ECLI:NL:RBZWB:2023:3215
Rechtbank Zeeland-West-Brabant
- Bodemzaak
- mr. Van der Burgt
- Rechtspraak.nl
Ontbinding huurovereenkomst en ontruiming wegens gebrek aan hoofdverblijf
In deze zaak vordert de Stichting Stadlander ontbinding van de huurovereenkomst met de gedaagde, die een appartement huurt in Bergen op Zoom. De gedaagde heeft volgens Stadlander haar verplichtingen uit de huurovereenkomst niet nagekomen, omdat zij niet haar hoofdverblijf in de woning heeft. De procedure begon met een tussenvonnis op 7 december 2022 en de mondelinge behandeling vond plaats op 18 januari 2023. Tijdens de behandeling heeft Stadlander bewijsstukken overgelegd, waaronder foto’s en aantekeningen van huisbezoeken, waaruit blijkt dat de gedaagde niet in de woning verbleef. De gedaagde betwistte de claims van Stadlander en stelde dat zij vanwege haar werk in Duitsland verbleef, maar kon dit niet voldoende onderbouwen.
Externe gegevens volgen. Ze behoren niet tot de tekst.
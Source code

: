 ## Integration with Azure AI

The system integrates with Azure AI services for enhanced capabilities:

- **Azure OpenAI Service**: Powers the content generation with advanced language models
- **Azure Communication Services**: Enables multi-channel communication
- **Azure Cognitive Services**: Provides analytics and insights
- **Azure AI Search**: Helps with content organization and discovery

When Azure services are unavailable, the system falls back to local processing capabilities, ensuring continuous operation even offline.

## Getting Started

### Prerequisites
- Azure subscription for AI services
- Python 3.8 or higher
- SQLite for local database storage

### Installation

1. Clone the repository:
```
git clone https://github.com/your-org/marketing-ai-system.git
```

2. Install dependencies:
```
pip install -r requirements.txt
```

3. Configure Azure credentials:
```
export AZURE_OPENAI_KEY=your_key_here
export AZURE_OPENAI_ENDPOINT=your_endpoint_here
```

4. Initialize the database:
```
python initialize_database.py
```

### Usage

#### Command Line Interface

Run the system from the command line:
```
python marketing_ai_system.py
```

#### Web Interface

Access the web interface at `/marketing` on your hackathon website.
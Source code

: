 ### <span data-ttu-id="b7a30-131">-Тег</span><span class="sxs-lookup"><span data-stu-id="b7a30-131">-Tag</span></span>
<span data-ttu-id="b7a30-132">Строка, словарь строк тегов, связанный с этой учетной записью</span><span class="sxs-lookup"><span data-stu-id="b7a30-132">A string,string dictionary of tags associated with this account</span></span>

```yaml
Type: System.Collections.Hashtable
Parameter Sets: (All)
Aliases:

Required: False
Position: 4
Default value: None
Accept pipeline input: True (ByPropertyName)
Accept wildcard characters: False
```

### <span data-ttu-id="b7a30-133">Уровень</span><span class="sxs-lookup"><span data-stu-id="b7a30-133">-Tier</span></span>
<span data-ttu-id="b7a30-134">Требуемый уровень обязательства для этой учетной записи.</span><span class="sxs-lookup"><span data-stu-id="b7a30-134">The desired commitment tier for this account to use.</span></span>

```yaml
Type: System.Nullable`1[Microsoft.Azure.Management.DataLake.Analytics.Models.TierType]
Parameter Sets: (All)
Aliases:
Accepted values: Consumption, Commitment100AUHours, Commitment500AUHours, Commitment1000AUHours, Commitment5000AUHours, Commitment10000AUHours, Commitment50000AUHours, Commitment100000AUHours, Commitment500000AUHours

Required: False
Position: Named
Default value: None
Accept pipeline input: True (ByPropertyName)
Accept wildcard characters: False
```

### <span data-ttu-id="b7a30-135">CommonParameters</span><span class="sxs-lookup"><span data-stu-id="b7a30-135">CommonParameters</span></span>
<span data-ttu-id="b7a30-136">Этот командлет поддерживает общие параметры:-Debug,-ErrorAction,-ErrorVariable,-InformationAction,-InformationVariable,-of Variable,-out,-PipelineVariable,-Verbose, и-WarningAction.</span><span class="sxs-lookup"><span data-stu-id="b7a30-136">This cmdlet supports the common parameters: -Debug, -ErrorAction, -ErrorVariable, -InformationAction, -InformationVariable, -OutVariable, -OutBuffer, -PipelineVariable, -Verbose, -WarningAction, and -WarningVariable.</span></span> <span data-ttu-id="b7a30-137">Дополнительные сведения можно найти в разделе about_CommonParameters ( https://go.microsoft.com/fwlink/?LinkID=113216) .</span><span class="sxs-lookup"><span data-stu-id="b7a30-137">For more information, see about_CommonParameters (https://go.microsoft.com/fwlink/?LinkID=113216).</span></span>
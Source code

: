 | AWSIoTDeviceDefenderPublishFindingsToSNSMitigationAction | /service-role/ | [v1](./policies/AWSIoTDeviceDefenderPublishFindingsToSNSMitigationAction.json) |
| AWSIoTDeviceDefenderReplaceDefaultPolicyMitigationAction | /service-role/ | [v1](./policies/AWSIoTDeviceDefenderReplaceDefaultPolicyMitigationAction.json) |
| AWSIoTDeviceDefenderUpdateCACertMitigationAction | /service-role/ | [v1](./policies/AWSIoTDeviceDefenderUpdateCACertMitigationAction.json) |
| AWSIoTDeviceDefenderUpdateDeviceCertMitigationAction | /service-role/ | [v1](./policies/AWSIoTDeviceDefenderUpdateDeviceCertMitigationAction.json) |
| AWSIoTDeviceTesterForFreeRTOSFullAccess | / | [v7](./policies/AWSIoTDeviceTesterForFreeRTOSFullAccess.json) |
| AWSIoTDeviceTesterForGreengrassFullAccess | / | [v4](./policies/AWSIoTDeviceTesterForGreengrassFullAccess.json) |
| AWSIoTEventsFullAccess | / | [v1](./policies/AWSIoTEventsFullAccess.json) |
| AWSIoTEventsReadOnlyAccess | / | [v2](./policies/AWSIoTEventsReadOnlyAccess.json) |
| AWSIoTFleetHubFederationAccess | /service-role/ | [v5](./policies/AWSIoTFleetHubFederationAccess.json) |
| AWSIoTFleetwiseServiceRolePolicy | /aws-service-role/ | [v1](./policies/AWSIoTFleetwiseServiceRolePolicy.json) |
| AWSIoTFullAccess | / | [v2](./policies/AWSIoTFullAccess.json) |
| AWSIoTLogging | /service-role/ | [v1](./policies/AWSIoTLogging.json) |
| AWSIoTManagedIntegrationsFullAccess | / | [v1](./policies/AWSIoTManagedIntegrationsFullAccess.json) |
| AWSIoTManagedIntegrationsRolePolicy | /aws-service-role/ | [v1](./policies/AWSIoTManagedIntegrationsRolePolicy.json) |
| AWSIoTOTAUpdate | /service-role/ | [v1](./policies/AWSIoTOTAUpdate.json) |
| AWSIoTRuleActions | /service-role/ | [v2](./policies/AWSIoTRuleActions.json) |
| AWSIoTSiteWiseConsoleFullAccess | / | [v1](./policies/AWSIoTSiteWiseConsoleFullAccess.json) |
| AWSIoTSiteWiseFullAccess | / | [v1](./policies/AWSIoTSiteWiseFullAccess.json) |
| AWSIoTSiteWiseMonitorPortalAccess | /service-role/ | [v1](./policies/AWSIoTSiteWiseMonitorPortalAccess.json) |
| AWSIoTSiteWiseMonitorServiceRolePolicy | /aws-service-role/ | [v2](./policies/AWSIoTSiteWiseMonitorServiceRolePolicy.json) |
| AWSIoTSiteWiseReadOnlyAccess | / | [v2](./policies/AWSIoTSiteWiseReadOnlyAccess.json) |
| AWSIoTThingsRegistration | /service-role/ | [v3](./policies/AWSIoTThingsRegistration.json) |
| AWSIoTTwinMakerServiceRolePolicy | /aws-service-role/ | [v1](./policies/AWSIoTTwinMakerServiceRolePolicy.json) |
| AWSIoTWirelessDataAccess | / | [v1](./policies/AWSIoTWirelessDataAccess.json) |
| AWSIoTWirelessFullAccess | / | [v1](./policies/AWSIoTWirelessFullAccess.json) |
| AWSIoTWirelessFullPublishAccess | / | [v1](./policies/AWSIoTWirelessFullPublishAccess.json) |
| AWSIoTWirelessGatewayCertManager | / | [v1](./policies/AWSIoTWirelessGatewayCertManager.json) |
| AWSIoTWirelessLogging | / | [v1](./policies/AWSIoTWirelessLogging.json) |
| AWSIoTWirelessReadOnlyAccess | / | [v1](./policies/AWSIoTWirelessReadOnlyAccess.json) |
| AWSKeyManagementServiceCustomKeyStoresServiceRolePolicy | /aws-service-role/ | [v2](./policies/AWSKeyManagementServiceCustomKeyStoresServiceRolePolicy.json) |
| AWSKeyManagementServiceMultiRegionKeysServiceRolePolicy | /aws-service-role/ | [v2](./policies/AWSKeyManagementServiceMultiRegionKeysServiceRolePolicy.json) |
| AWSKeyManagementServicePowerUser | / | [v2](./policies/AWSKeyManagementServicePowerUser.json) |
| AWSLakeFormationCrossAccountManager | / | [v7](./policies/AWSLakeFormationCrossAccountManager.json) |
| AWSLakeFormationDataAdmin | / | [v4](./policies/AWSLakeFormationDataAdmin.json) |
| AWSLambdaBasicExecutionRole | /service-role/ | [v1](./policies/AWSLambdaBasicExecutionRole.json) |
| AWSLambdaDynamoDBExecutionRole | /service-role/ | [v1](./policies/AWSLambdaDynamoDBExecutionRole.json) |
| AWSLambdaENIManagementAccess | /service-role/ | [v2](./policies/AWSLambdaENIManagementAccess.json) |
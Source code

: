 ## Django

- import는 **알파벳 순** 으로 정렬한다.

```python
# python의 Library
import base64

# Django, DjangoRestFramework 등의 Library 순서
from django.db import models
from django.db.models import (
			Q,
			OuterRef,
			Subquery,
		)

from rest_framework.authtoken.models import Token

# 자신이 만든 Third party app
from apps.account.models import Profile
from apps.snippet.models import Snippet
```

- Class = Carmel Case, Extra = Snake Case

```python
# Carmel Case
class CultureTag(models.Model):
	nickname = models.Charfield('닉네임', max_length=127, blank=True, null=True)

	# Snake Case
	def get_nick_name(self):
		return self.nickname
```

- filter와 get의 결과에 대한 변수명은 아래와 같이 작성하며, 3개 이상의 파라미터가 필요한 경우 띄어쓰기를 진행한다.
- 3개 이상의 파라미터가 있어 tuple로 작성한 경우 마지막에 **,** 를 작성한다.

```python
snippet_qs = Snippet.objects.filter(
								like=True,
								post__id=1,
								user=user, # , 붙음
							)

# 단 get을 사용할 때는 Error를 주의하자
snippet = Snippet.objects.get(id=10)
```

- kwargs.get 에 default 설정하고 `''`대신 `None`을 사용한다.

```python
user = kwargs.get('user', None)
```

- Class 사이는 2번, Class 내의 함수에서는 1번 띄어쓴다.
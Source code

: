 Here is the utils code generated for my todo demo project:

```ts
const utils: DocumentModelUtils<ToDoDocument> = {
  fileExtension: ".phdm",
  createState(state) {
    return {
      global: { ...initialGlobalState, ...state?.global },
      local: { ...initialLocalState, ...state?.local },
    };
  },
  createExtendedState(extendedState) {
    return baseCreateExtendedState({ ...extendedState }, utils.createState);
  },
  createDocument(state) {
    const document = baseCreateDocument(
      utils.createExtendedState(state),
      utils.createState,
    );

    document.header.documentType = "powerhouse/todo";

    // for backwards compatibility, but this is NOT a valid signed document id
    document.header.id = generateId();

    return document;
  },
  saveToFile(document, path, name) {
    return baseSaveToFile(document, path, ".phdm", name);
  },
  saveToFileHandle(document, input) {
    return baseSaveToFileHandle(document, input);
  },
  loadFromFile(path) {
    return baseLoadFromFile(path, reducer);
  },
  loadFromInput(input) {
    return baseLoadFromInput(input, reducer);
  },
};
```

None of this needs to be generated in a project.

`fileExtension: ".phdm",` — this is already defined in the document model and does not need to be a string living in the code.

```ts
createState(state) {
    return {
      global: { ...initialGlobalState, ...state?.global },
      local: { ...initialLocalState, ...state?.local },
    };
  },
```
De kantonrechter oordeelde dat de gedaagde tekort is geschoten in haar verplichtingen, omdat zij niet haar hoofdverblijf in de woning heeft gehad. De rechter benadrukte dat het aan Stadlander was om feiten aan te tonen, maar dat de gedaagde een verzwaarde motiveringsplicht had om haar verweer te onderbouwen. De rechter concludeerde dat de tekortkoming van de gedaagde substantieel was en dat dit de ontbinding van de huurovereenkomst rechtvaardigde. De vorderingen van Stadlander werden toegewezen, en de gedaagde werd veroordeeld tot ontruiming van de woning binnen 14 dagen na betekening van het vonnis, alsook tot betaling van proceskosten.